Main Idea : Even powers of primes in a number neutralize in the whole process among themselves. Consider only prime factors ^ (power % 2) for the problems.
C(r,r) + C(r+1,r) + C(r+2,r) + C(r+3,r) + ... + C(N,r) = C(N+1,r+1)
Catalan (N, K) = INV(binpow (N+1)) * Choose (2 * N, N)
Catalan number comes up in problems involving producer and consumer, say a consumer can only come when there is a producer.
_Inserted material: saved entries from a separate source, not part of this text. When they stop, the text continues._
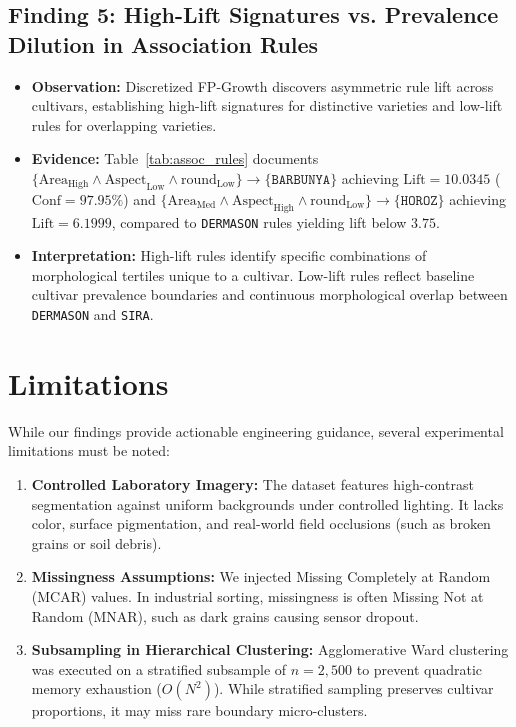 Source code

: \documentclass[11pt,a4paper]{article}
\begin{document}
\subsection{Finding 5: High-Lift Signatures vs. Prevalence Dilution in Association Rules}
\begin{itemize}[leftmargin=1.5em]
    \item \textbf{Observation:} Discretized FP-Growth discovers asymmetric rule lift across cultivars, establishing high-lift signatures for distinctive varieties and low-lift rules for overlapping varieties.
    \item \textbf{Evidence:} Table~\ref{tab:assoc_rules} documents $\{\text{Area}_{\text{High}} \land \text{Aspect}_{\text{Low}} \land \text{round}_{\text{Low}}\} \to \{\texttt{BARBUNYA}\}$ achieving $\text{Lift} = 10.0345$ ($\text{Conf} = 97.95\%$) and $\{\text{Area}_{\text{Med}} \land \text{Aspect}_{\text{High}} \land \text{round}_{\text{Low}}\} \to \{\texttt{HOROZ}\}$ achieving $\text{Lift} = 6.1999$, compared to \texttt{DERMASON} rules yielding lift below $3.75$.
    \item \textbf{Interpretation:} High-lift rules identify specific combinations of morphological tertiles unique to a cultivar. Low-lift rules reflect baseline cultivar prevalence boundaries and continuous morphological overlap between \texttt{DERMASON} and \texttt{SIRA}.
\end{itemize}

\section{Limitations}
\label{sec:limitations}

While our findings provide actionable engineering guidance, several experimental limitations must be noted:
\begin{enumerate}[leftmargin=1.5em]
    \item \textbf{Controlled Laboratory Imagery:} The dataset features high-contrast segmentation against uniform backgrounds under controlled lighting. It lacks color, surface pigmentation, and real-world field occlusions (such as broken grains or soil debris).
    \item \textbf{Missingness Assumptions:} We injected Missing Completely at Random (MCAR) values. In industrial sorting, missingness is often Missing Not at Random (MNAR), such as dark grains causing sensor dropout.
    \item \textbf{Subsampling in Hierarchical Clustering:} Agglomerative Ward clustering was executed on a stratified subsample of $n = 2{,}500$ to prevent quadratic memory exhaustion ($O(N^2)$). While stratified sampling preserves cultivar proportions, it may miss rare boundary micro-clusters.
\end{enumerate}
\end{document}
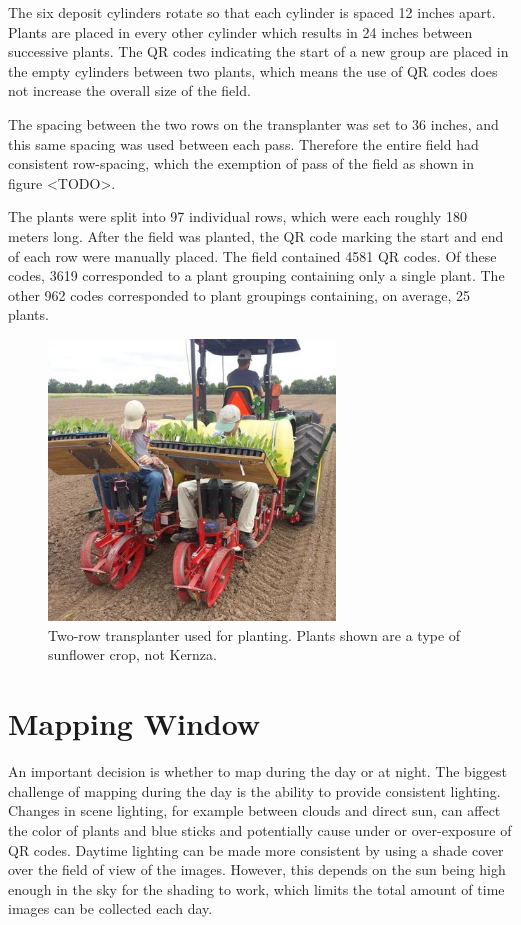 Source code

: The six deposit cylinders rotate so that each cylinder is spaced 12 inches apart.  Plants are placed in every other cylinder which results in 24 inches between successive plants.  The QR codes indicating the start of a new group are placed in the empty cylinders between two plants, which means the use of QR codes does not increase the overall size of the field. 
 
The spacing between the two rows on the transplanter was set to 36 inches, and this same spacing was used between each pass.  Therefore the entire field had consistent row-spacing, which the exemption of pass of the field as shown in figure <TODO>. 

The plants were split into 97 individual rows, which were each roughly 180 meters long.  After the field was planted, the QR code marking the start and end of each row were manually placed.  The field contained 4581 QR codes.  Of these codes, 3619 corresponded to a plant grouping containing only a single plant.  The other 962 codes corresponded to plant groupings containing, on average, 25 plants.  

\begin{figure}[htb]
	\centering
    \includegraphics[width=3in]{figures/transplanter.jpg}
    \caption[Transplanter]{Two-row transplanter used for planting. Plants shown are a type of sunflower crop, not Kernza.}
    \label{figure:transplanter}
\end{figure}  

\section{Mapping Window}

An important decision is whether to map during the day or at night.  The biggest challenge of mapping during the day is the ability to provide consistent lighting.  Changes in scene lighting, for example between clouds and direct sun, can affect the color of plants and blue sticks and potentially cause under or over-exposure of QR codes.  Daytime lighting can be made more consistent by using a shade cover over the field of view of the images.  However, this depends on the sun being high enough in the sky for the shading to work, which limits the total amount of time images can be collected each day.  

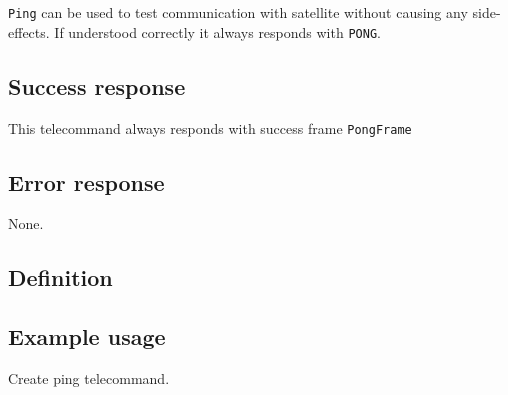 \texttt{Ping} can be used to test communication with satellite without causing any side-effects. If understood correctly it always responds with \texttt{PONG}.

\subsection{Success response}
This telecommand always responds with success frame \texttt{PongFrame}

\subsection{Error response}
None.

\subsection{Definition}


\subsection{Example usage}
Create ping telecommand.

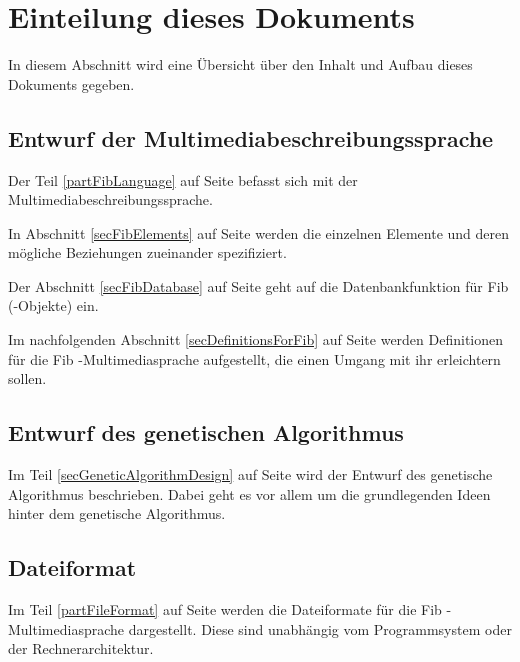 \documentclass[11pt,a4paper]{article}
\begin{document}
\section{Einteilung dieses Dokuments}

In diesem Abschnitt wird eine Übersicht über den Inhalt und Aufbau dieses Dokuments gegeben.




\subsection{Entwurf der Multimediabeschreibungssprache}

Der Teil \ref{partFibLanguage} auf Seite \pageref{partFibLanguage} befasst sich mit der Multimediabeschreibungssprache.

In Abschnitt \ref{secFibElements} auf Seite \pageref{secFibElements} werden die einzelnen Elemente und deren mögliche Beziehungen zueinander spezifiziert.

Der Abschnitt \ref{secFibDatabase} auf Seite \pageref{secFibDatabase} geht auf die Datenbankfunktion für Fib (-Objekte) ein.

Im nachfolgenden Abschnitt \ref{secDefinitionsForFib} auf Seite \pageref{secDefinitionsForFib} werden Definitionen für die Fib -Multimediasprache aufgestellt, die einen Umgang mit ihr erleichtern sollen.



\subsection{Entwurf des genetischen Algorithmus}

Im Teil \ref{secGeneticAlgorithmDesign} auf Seite \pageref{secGeneticAlgorithmDesign} wird der Entwurf des genetische Algorithmus beschrieben. Dabei geht es vor allem um die grundlegenden Ideen hinter dem genetische Algorithmus.


\subsection{Dateiformat}

Im Teil \ref{partFileFormat} auf Seite \pageref{partFileFormat} werden die Dateiformate für die Fib -Multimediasprache dargestellt. Diese sind unabhängig vom Programmsystem oder der Rechnerarchitektur.



\end{document}
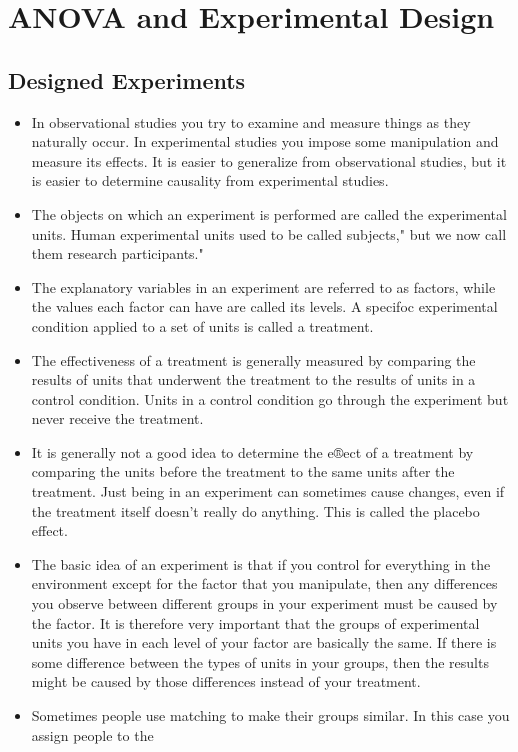 


\chapter{ANOVA and Experimental Design }

\section{Designed Experiments}
\begin{itemize}
	\item In observational studies you try to examine and measure things as they naturally occur. In experimental studies you impose some manipulation and measure its effects. It is easier to generalize from
	observational studies, but it is easier to determine causality from experimental studies.
	\item The objects on which an experiment is performed are called the experimental units. Human experimental units used to be called subjects," but we now call them research participants."
	\item The explanatory variables in an experiment are referred to as factors, while the values each factor
	can have are called its levels. A specifoc experimental condition applied to a set of units is called a
	treatment.
	\item The effectiveness of a treatment is generally measured by comparing the results of units that underwent
	the treatment to the results of units in a control condition. Units in a control condition go through the
	experiment but never receive the treatment.
	\item It is generally not a good idea to determine the e®ect of a treatment by comparing the units before
	the treatment to the same units after the treatment. Just being in an experiment can sometimes cause
	changes, even if the treatment itself doesn't really do anything. This is called the placebo effect.
	\item The basic idea of an experiment is that if you control for everything in the environment except for
	the factor that you manipulate, then any differences you observe between different groups in your
	experiment must be caused by the factor. It is therefore very important that the groups of experimental
	units you have in each level of your factor are basically the same. If there is some difference between
	the types of units in your groups, then the results might be caused by those differences instead of your
	treatment.
	\item Sometimes people use matching to make their groups similar. In this case you assign people to the

\end{itemize}
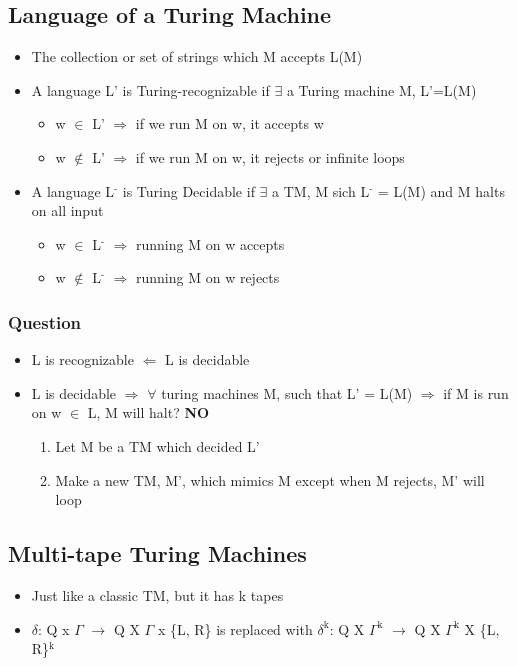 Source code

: \documentclass[11pt]{article}
\begin{document}
\subsection{Language of a Turing Machine}
\label{sec:org8cfeb7c}
\begin{itemize}
\item The collection or set of strings which M accepts L(M)
\item A language L' is Turing-recognizable if \(\exists\) a Turing machine M, L'=L(M)
\begin{itemize}
\item w \(\in\) L' \(\Rightarrow\) if we run M on w, it accepts w
\item w \(\notin\) L' \(\Rightarrow\) if we run M on w, it rejects or infinite loops
\end{itemize}
\item A language L\(^{\text{-}}\) is Turing Decidable if \(\exists\) a TM, M sich L\(^{\text{-}}\) = L(M) and M halts on all input
\begin{itemize}
\item w \(\in\) L\(^{\text{-}}\) \(\Rightarrow\) running M on w accepts
\item w \(\notin\) L\(^{\text{-}}\) \(\Rightarrow\) running M on w rejects
\end{itemize}
\end{itemize}
\subsubsection{Question}
\label{sec:orgc2bdd9c}
\begin{itemize}
\item L is recognizable \(\Leftarrow\) L is decidable
\item L is decidable \(\Rightarrow\) \(\forall\) turing machines M, such that L' = L(M) \(\Rightarrow\) if M is run on w \(\in\) L, M will halt? \textbf{NO}
\begin{enumerate}
\item Let M be a TM which decided L'
\item Make a new TM, M', which mimics M except when M rejects, M' will loop
\end{enumerate}
\end{itemize}
\subsection{Multi-tape Turing Machines}
\label{sec:org0628775}
\begin{itemize}
\item Just like a classic TM, but it has k tapes
\item \(\delta\): Q x \(\Gamma\) \(\rightarrow\) Q X \(\Gamma\) x \{L, R\} is replaced with \(\delta^{\text{k}}\): Q X \(\Gamma^{\text{k}}\) \(\rightarrow\) Q X \(\Gamma^{\text{k}}\) X \{L, R\}\(^{\text{k}}\)
\end{itemize}
\end{document}
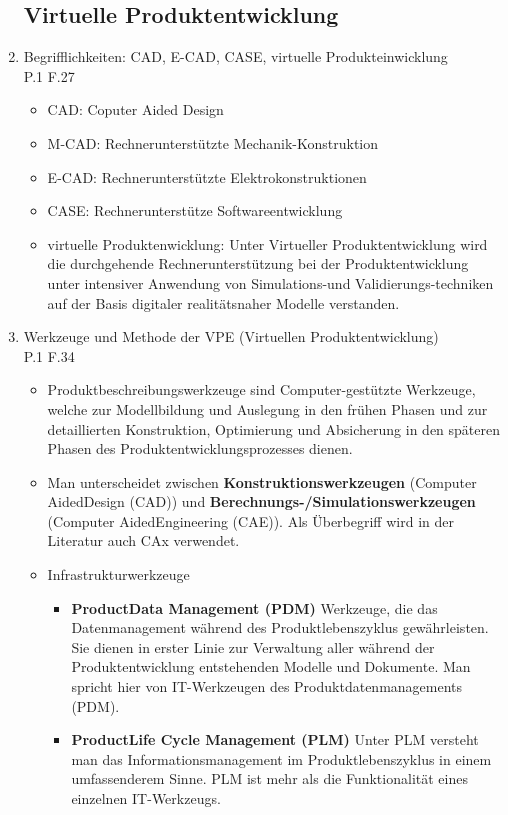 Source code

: \documentclass[10pt,a4paper,fleqn]{article}
\begin{document}
\begin{enumerate}
\subsection{Virtuelle Produktentwicklung}
\item Begrifflichkeiten: CAD, E-CAD, CASE, virtuelle Produkteinwicklung\\
	P.1 F.27\\
		\begin{itemize}
			\item CAD: Coputer Aided Design
			\item M-CAD: Rechnerunterstützte Mechanik-Konstruktion
			\item E-CAD: Rechnerunterstützte Elektrokonstruktionen
			\item CASE: Rechnerunterstütze Softwareentwicklung
			\item virtuelle Produktenwicklung: Unter Virtueller Produktentwicklung wird die durchgehende Rechnerunterstützung bei
der Produktentwicklung unter intensiver Anwendung von Simulations-und Validierungs-techniken auf der Basis digitaler realitätsnaher Modelle verstanden.
		\end{itemize}
\item Werkzeuge und Methode der VPE (Virtuellen Produktentwicklung)\\
	P.1 F.34
	\begin{itemize}
		\item Produktbeschreibungswerkzeuge sind Computer-gestützte Werkzeuge, welche zur Modellbildung und Auslegung in den frühen Phasen und zur detaillierten Konstruktion, Optimierung und Absicherung in den späteren Phasen des Produktentwicklungsprozesses dienen.
		\item Man unterscheidet zwischen \textbf{Konstruktionswerkzeugen} (Computer AidedDesign (CAD)) und \textbf{Berechnungs-/Simulationswerkzeugen} (Computer AidedEngineering (CAE)). Als Überbegriff wird in der Literatur auch CAx verwendet.
		\item Infrastrukturwerkzeuge
			\begin{itemize}
				\item \textbf{ProductData Management (PDM)} Werkzeuge, die das Datenmanagement während des Produktlebenszyklus gewährleisten. Sie dienen in erster Linie zur Verwaltung aller während der Produktentwicklung entstehenden Modelle und Dokumente. Man spricht hier von IT-Werkzeugen des Produktdatenmanagements (PDM).
				\item \textbf{ProductLife Cycle Management (PLM)} Unter PLM versteht man das Informationsmanagement im Produktlebenszyklus in einem umfassenderem Sinne. PLM ist mehr als die Funktionalität eines einzelnen IT-Werkzeugs.

\end{itemize}
\end{itemize}
\end{enumerate}
\end{document}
Like counting bracket balancing sequences, ants going up to the matrix top without crossing diagonal etc.
For more review dp/catalan.md file.
Example: https://www.codechef.com/problems/CNTISFN343
Number of ways of distributing N distinguishable objects into K indistinguishable bins.
Nth item can be kept as a singleton or not.
Transition: F(N, K) = F(N - 1, K - 1) + K * F(N - 1, K - 1)
Many combinatorial problem can be reduced to stars and bars method. Consider the problem where you need to find number of combinations of k elements in an array such that no two elements are adjacent.
Well, try to see the structure.
......x....x....x.x..x.......x.x....
It is like there should be at least one dots between two crosses. Consider r[1] + r[2] + ... + r[k+1] = N - K where, r[1] >= 0, r[k + 1] >= 0 and other r[i] >= 1. Can you reduce this to a stars and bars problems?
Sum ... r[i] = N - K - (K - 1) Sum ... r[i] = N - 2K + 1, where r[i] >= 0.
Number of possibilities = C (N - 2K + 1 + K, K) = C(N - K + 1, K).